Step 6: Select the Compass tool to construct circles with radius equal to the length of \begin{align*}\overline{BE}\end{align*}.

• Press ENTER on \begin{align*}\overline{BE}\end{align*}. A dashed circle will appear and follow the pointer.
• Press ENTER on point \begin{align*}A\end{align*}. The compass circle is anchored at center \begin{align*}A\end{align*}.

Create a point of intersection of this circle with \begin{align*}\overline{AD}\end{align*}. Label this point \begin{align*}F\end{align*}.

Hide the compass circle.

Step 7: Use the Compass tool again to construct circles with centers at \begin{align*}C\end{align*} and \begin{align*}D\end{align*} and radius \begin{align*}= BE\end{align*}.
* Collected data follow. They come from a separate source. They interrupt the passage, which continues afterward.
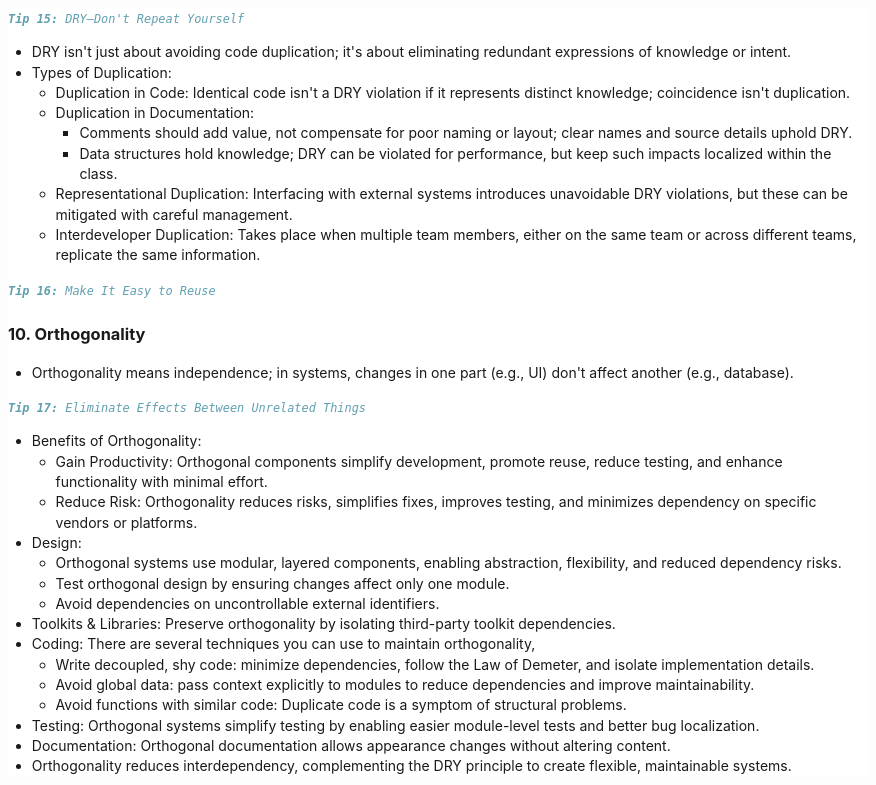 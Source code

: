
 ``` md
Tip 15: DRY—Don't Repeat Yourself
```

- DRY isn't just about avoiding code duplication; it's about eliminating redundant expressions of
  knowledge or intent.
- Types of Duplication:
  - Duplication in Code: Identical code isn't a DRY violation if it represents distinct knowledge;
    coincidence isn't duplication.
  - Duplication in Documentation:
    - Comments should add value, not compensate for poor naming or layout; clear names and source
      details uphold DRY.
    - Data structures hold knowledge; DRY can be violated for performance, but keep such impacts
      localized within the class.
  - Representational Duplication: Interfacing with external systems introduces unavoidable DRY
    violations, but these can be mitigated with careful management.
  - Interdeveloper Duplication: Takes place when multiple team members, either on the same team or
    across different teams, replicate the same information.

``` md
Tip 16: Make It Easy to Reuse
```

### 10. Orthogonality

- Orthogonality means independence; in systems, changes in one part (e.g., UI) don't affect another
  (e.g., database).

``` md
Tip 17: Eliminate Effects Between Unrelated Things
```

- Benefits of Orthogonality:
  - Gain Productivity: Orthogonal components simplify development, promote reuse, reduce testing,
    and enhance functionality with minimal effort.
  - Reduce Risk: Orthogonality reduces risks, simplifies fixes, improves testing, and minimizes
    dependency on specific vendors or platforms.
- Design:
  - Orthogonal systems use modular, layered components, enabling abstraction, flexibility, and
    reduced dependency risks.
  - Test orthogonal design by ensuring changes affect only one module.
  - Avoid dependencies on uncontrollable external identifiers.
- Toolkits & Libraries: Preserve orthogonality by isolating third-party toolkit dependencies.
- Coding: There are several techniques you can use to maintain orthogonality,
  - Write decoupled, shy code: minimize dependencies, follow the Law of Demeter, and isolate
    implementation details.
  - Avoid global data: pass context explicitly to modules to reduce dependencies and improve
    maintainability.
  - Avoid functions with similar code: Duplicate code is a symptom of structural problems.
- Testing: Orthogonal systems simplify testing by enabling easier module-level tests and better bug
  localization.
- Documentation: Orthogonal documentation allows appearance changes without altering content.
- Orthogonality reduces interdependency, complementing the DRY principle to create flexible,
  maintainable systems.
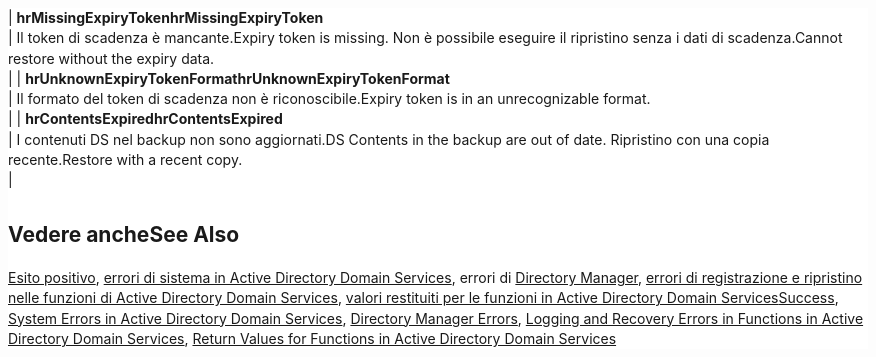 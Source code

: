 | <span data-ttu-id="71d2f-145">**hrMissingExpiryToken**</span><span class="sxs-lookup"><span data-stu-id="71d2f-145">**hrMissingExpiryToken**</span></span><br/>        | <span data-ttu-id="71d2f-146">Il token di scadenza è mancante.</span><span class="sxs-lookup"><span data-stu-id="71d2f-146">Expiry token is missing.</span></span> <span data-ttu-id="71d2f-147">Non è possibile eseguire il ripristino senza i dati di scadenza.</span><span class="sxs-lookup"><span data-stu-id="71d2f-147">Cannot restore without the expiry data.</span></span><br/>                                                                                                                  |
| <span data-ttu-id="71d2f-148">**hrUnknownExpiryTokenFormat**</span><span class="sxs-lookup"><span data-stu-id="71d2f-148">**hrUnknownExpiryTokenFormat**</span></span><br/>  | <span data-ttu-id="71d2f-149">Il formato del token di scadenza non è riconoscibile.</span><span class="sxs-lookup"><span data-stu-id="71d2f-149">Expiry token is in an unrecognizable format.</span></span><br/>                                                                                                                                      |
| <span data-ttu-id="71d2f-150">**hrContentsExpired**</span><span class="sxs-lookup"><span data-stu-id="71d2f-150">**hrContentsExpired**</span></span><br/>           | <span data-ttu-id="71d2f-151">I contenuti DS nel backup non sono aggiornati.</span><span class="sxs-lookup"><span data-stu-id="71d2f-151">DS Contents in the backup are out of date.</span></span> <span data-ttu-id="71d2f-152">Ripristino con una copia recente.</span><span class="sxs-lookup"><span data-stu-id="71d2f-152">Restore with a recent copy.</span></span><br/>                                                                                                            |



 

## <a name="see-also"></a><span data-ttu-id="71d2f-153">Vedere anche</span><span class="sxs-lookup"><span data-stu-id="71d2f-153">See Also</span></span>

<span data-ttu-id="71d2f-154">[Esito positivo](success.md), [errori di sistema in Active Directory Domain Services](system-errors-in-active-directory-domain-services.md), errori di [Directory Manager](directory-manager-errors.md), [errori di registrazione e ripristino nelle funzioni di Active Directory Domain Services](logging-and-recovery-errors-in-functions-in-active-directory-domain-services.md), [valori restituiti per le funzioni in Active Directory Domain Services](return-values-for-functions-in-active-directory-domain-services.md)</span><span class="sxs-lookup"><span data-stu-id="71d2f-154">[Success](success.md), [System Errors in Active Directory Domain Services](system-errors-in-active-directory-domain-services.md), [Directory Manager Errors](directory-manager-errors.md), [Logging and Recovery Errors in Functions in Active Directory Domain Services](logging-and-recovery-errors-in-functions-in-active-directory-domain-services.md), [Return Values for Functions in Active Directory Domain Services](return-values-for-functions-in-active-directory-domain-services.md)</span></span>


 

 





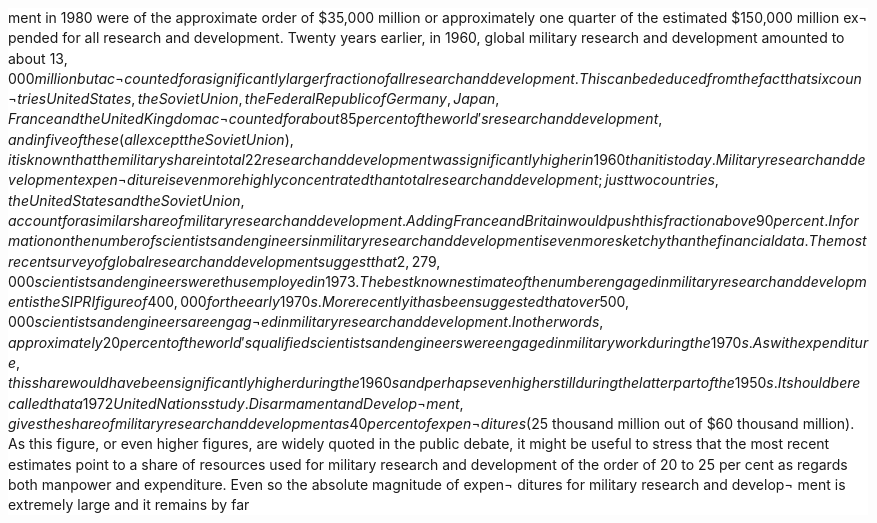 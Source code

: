 ment in 1980 were of the approximate order
of $35,000 million or approximately one
quarter of the estimated $150,000 million ex¬
pended for all research and development.
Twenty years earlier, in 1960, global
military research and development
amounted to about $13,000 million but ac¬
counted for a significantly larger fraction of
all research and development. This can be
deduced from the fact that six coun¬
tries United States, the Soviet Union,
the Federal Republic of Germany, Japan,
France and the United Kingdom ac¬
counted for about 85 per cent of the world's
research and development, and in five of
these (all except the Soviet Union), it is
known that the military share in total
22
research and development was significantly
higher in 1960 than it is today.
Military research and development expen¬
diture is even more highly concentrated than
total research and development; just two
countries, the United States and the Soviet
Union, account for a similar share of military
research and development. Adding France
and Britain would push this fraction above
90 per cent.
Information on the number of scientists
and engineers in military research and
development is even more sketchy than the
financial data. The most recent survey of
global research and development suggest
that 2,279,000 scientists and engineers were
thus employed in 1973. The best known
estimate of the number engaged in military
research and development is the SIPRI
figure of 400,000 for the early 1970s. More
recently it has been suggested that over
500,000 scientists and engineers are engag¬
ed in military research and development. In
other words, approximately 20 per cent of
the world's qualified scientists and
engineers were engaged in military work
during the 1970s. As with expenditure, this
share would have been significantly higher
during the 1960s and perhaps even higher
still during the latter part of the 1950s.
It should be recalled that a 1972 United
Nations study. Disarmament and Develop¬
ment, gives the share of military research
and development as 40 per cent of expen¬
ditures ($25 thousand million out of $60
thousand million). As this figure, or even
higher figures, are widely quoted in the
public debate, it might be useful to stress
that the most recent estimates point to a
share of resources used for military research
and development of the order of 20 to 25
per cent as regards both manpower and
expenditure.
Even so the absolute magnitude of expen¬
ditures for military research and develop¬
ment is extremely large and it remains by far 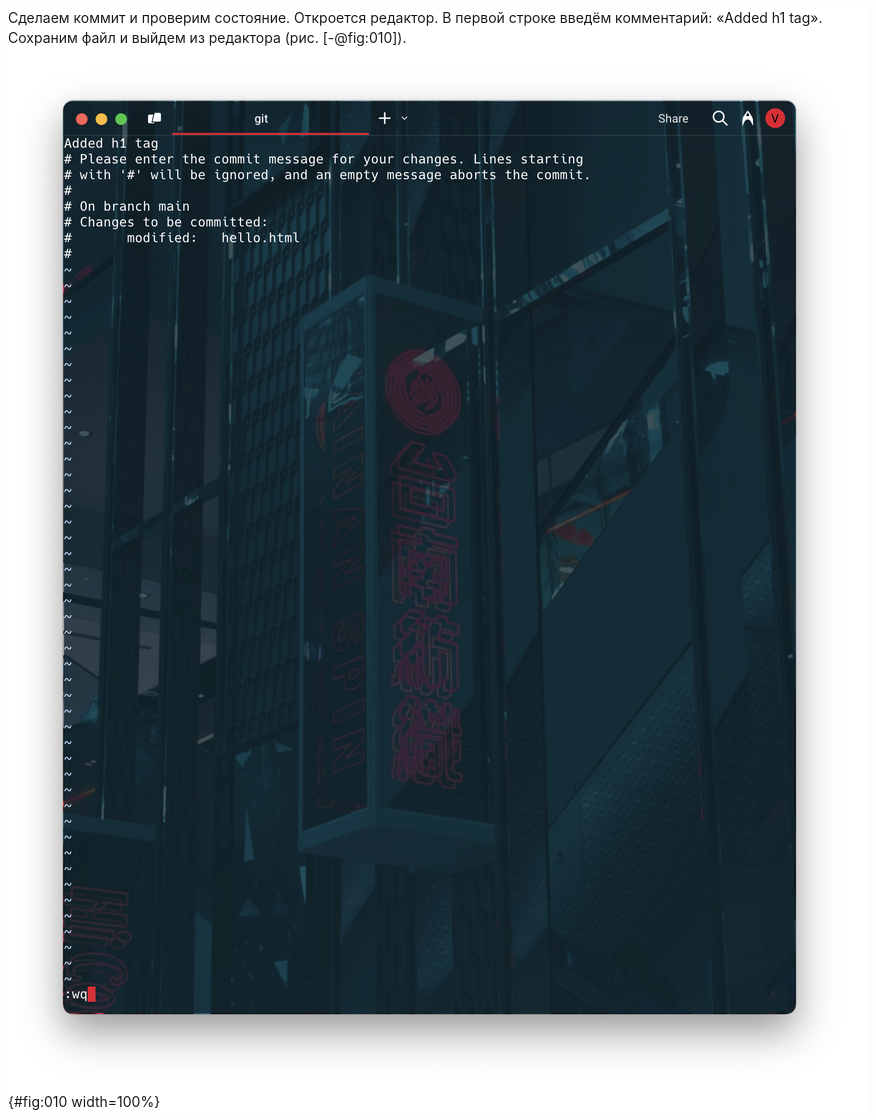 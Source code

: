Сделаем коммит и проверим состояние. Откроется редактор.
В первой строке введём комментарий: «Added h1 tag». Сохраним файл и выйдем из редактора (рис. [-@fig:010]).

![Добавление комментария, сохранение файла и выход из редактора](image/7.png){#fig:010 width=100%}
Create points of intersection of these circles with \begin{align*}\overline{DC}\end{align*} and \begin{align*}\overline{BC}\end{align*}. Label these points \begin{align*}G\end{align*} and \begin{align*}H\end{align*}.

Hide the compass circles.

Drag point \begin{align*}E\end{align*} to confirm that \begin{align*}F\end{align*}, \begin{align*}G\end{align*}, and \begin{align*}H\end{align*} all move as \begin{align*}E\end{align*} moves.

Step 8: Construct the quadrilateral \begin{align*}EFGH\end{align*}. Can you prove that this quadrilateral is a square?

Step 9: Use the Alph-Num tool to place the labels \begin{align*}x\end{align*}, \begin{align*}y\end{align*}, and \begin{align*}z\end{align*} on the figure as shown.

\begin{align*}\overline{BE}\end{align*} is labeled \begin{align*}x\end{align*}, therefore \begin{align*}AF = DG = CH = x\end{align*}.

\begin{align*}\overline{EA}\end{align*} is labeled \begin{align*}y\end{align*}, therefore \begin{align*}FD = GC = HB = y\end{align*}.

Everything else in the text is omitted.